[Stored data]
----------------
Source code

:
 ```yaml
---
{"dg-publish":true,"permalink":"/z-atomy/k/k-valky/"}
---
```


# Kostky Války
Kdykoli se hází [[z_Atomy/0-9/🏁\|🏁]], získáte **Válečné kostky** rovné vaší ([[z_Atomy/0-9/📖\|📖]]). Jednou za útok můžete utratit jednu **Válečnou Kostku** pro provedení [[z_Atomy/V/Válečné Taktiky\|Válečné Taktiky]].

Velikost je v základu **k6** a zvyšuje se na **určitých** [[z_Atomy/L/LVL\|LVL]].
----------------
**Directions for this task**
Your job is to reproduce the data in full, with every line intact.

**Solved exercise**
Source code

:
 ```yaml
---
{"dg-publish":true,"permalink":"/z-atomy/k/k-valky/"}
---
```


# Kostky Války
Kdykoli se hází [[z_Atomy/0-9/🏁\|🏁]], získáte **Válečné kostky** rovné vaší ([[z_Atomy/0-9/📖\|📖]]). Jednou za útok můžete utratit jednu **Válečnou Kostku** pro provedení [[z_Atomy/V/Válečné Taktiky\|Válečné Taktiky]].

Velikost je v základu **k6** a zvyšuje se na **určitých** [[z_Atomy/L/LVL\|LVL]].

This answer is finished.